# Canadian mac laptop keyboard layout



## Barryaustralia (Mar 24, 2008)

Hi,

I'm in Australia, where you can only buy the bland US style keyboard on an apple laptop. 

I was searching around for the possibility to be able to type French & German letters without having to fiddle with the option key. I note on wikipedia that in Canada there is a groovy keyboard layout (as a QWERTY style keyboard) known as "Canadian Multilingual standard":
Keyboard layout - Wikipedia, the free encyclopedia

This appears to be the equivalent of Canadian CSA in the International keyboard layout prefernces in OSX 10.3.9, by my testing that preference setting out. 


Wikipedia also lists a slightly different keyboard layout called "Canadian French" - this appears not to have the umlaut on the ^ key.
Keyboard layout - Wikipedia, the free encyclopedia


My question is, 
When purchasing a laptop from Apple Canada store online, and I'd like the Canadian Multilingual Standard (or Canadian CSA - I assume?) keyboard with ENGLISH as my OS language, 

do I choose:
US English or
French Canadian 

as the keyboard layout here:
The Apple Store (Canada)


The Apple site doesn't allow you to email such questions to them.

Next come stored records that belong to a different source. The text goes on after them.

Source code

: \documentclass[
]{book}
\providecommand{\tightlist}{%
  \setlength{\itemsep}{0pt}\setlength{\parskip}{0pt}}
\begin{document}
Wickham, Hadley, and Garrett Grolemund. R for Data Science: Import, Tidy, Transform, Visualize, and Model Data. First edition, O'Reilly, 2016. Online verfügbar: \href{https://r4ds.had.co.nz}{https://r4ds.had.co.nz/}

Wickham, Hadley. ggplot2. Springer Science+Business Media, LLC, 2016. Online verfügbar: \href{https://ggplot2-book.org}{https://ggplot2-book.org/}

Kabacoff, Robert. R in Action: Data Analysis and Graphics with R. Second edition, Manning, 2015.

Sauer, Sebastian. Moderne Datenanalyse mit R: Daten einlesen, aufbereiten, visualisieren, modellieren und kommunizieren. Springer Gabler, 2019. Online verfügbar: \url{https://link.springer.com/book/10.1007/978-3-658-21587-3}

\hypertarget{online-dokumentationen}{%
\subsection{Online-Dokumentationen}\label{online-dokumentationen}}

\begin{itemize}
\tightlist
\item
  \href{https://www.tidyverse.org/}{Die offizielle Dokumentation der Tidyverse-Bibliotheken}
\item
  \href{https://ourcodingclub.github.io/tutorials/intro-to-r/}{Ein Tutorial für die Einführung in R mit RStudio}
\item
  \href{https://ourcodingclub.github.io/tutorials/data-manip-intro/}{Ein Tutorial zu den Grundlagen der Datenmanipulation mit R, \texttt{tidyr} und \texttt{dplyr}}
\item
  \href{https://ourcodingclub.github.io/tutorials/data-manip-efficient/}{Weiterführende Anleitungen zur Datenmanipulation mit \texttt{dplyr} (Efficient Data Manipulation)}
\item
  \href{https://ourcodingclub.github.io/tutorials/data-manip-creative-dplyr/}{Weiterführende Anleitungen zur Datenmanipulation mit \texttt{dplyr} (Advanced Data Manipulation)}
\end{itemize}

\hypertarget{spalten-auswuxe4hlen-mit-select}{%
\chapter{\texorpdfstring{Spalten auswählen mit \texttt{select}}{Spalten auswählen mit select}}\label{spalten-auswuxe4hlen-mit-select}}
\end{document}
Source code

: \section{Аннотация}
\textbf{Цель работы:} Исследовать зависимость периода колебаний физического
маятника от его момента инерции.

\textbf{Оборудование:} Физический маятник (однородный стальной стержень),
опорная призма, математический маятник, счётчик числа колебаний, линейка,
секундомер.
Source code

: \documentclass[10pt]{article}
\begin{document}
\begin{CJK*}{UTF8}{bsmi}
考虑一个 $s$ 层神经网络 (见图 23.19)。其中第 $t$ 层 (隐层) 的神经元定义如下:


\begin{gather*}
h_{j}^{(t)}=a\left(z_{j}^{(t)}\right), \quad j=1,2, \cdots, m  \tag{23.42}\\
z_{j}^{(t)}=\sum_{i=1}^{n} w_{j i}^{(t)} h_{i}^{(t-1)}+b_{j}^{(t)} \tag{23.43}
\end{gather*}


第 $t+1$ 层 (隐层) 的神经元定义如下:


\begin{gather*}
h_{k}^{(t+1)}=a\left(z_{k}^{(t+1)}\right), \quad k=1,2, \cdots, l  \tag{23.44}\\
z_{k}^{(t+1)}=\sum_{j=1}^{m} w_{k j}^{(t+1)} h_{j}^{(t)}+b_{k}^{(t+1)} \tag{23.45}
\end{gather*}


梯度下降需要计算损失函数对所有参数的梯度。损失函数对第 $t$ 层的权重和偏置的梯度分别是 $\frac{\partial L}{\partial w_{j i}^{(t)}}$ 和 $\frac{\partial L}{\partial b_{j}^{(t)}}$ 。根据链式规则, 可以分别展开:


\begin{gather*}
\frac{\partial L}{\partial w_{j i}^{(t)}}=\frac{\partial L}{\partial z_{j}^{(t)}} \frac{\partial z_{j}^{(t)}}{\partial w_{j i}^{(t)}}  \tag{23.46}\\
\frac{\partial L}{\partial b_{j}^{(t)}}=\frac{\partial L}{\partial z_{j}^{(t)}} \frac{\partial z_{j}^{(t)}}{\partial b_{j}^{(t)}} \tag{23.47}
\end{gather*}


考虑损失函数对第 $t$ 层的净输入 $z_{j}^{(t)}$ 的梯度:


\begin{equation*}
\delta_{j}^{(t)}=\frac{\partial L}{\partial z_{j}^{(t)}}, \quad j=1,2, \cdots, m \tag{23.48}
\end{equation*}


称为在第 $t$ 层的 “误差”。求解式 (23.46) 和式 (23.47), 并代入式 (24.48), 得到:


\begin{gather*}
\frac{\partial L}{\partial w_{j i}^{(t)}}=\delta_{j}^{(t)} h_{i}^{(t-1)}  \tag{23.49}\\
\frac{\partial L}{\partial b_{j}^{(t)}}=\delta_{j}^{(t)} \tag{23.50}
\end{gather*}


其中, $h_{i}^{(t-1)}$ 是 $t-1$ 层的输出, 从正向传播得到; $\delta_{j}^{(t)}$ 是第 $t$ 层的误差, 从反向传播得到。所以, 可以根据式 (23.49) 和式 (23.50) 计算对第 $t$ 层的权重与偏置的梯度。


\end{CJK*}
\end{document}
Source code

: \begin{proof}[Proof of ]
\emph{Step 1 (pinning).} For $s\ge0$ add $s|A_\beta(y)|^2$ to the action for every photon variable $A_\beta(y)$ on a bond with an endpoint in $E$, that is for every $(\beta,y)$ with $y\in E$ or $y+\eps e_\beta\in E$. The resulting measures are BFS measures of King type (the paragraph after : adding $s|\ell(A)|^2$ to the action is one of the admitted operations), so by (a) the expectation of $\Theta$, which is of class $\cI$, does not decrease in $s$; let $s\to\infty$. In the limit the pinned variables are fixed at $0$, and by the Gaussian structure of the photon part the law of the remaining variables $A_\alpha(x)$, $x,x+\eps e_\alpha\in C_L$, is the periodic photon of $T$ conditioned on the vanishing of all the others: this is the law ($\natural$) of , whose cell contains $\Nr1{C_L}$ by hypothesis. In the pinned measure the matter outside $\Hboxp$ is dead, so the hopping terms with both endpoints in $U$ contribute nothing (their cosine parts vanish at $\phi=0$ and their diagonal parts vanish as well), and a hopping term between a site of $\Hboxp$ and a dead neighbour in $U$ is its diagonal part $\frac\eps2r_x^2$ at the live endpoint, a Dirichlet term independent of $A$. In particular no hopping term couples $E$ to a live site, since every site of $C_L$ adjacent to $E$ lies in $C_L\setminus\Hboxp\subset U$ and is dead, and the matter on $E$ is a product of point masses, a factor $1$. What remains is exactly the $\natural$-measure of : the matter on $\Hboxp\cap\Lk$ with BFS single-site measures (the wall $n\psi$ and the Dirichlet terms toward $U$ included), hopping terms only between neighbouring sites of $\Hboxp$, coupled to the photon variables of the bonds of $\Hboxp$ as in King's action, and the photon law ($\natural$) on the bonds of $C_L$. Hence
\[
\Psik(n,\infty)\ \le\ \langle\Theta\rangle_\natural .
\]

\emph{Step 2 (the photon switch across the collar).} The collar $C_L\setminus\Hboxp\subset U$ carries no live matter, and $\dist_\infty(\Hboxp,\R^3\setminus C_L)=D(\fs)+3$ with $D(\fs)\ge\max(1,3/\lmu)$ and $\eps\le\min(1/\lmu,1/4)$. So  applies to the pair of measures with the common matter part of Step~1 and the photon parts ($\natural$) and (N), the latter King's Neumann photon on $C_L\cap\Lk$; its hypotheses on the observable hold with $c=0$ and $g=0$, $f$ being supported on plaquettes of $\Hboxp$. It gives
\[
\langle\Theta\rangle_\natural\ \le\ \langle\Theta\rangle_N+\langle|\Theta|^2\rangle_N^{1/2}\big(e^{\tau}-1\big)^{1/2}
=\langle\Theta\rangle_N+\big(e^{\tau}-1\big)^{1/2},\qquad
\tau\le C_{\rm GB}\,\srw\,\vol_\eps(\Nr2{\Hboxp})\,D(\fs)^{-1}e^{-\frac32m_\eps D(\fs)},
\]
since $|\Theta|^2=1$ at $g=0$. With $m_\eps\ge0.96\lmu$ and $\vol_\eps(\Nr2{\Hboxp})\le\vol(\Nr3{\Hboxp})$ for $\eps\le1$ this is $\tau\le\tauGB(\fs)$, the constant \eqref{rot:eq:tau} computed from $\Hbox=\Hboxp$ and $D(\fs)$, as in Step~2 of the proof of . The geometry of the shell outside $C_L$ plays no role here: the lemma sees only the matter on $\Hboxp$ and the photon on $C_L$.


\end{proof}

Thanks in advance & regards
Barry, Australia


----------



## Oldbob (Feb 17, 2008)

Barry, I'm french Canadian and I have a iMac (intel) and and old iBook clamshell (first generation) . My iBook came from the US so it's an US keyboard. 
When I use my iBook (US keyboard) I set my system preferences so that the Canadian - CSA is activated. All french caracters are available and you get use to it in a few minutes.
So i guess it's just a matter of adjusting your system preferences (language).

Hope this helps,

Bob


----------



## CubaMark (Feb 16, 2001)

Barry, this won't answer your question - sorry - but having worked in English / Spanish / French and a few other languages over the years, I find the Option-key accents, etc., to be very easy to remember.

Here's a page outlining all accent codes

M


----------



## harzack86 (Jan 30, 2005)

Hello,

Being French and using both PC and Macs with US keyboards, I'm now used to the US International layout. In this layout, to type ï for instance requires to first type " and then i (I think they call this dead keys), and I got used to it quite easily.

You can find a Mac OS X version of this layout here:
Rainer Brockerhoff :: USInternational


----------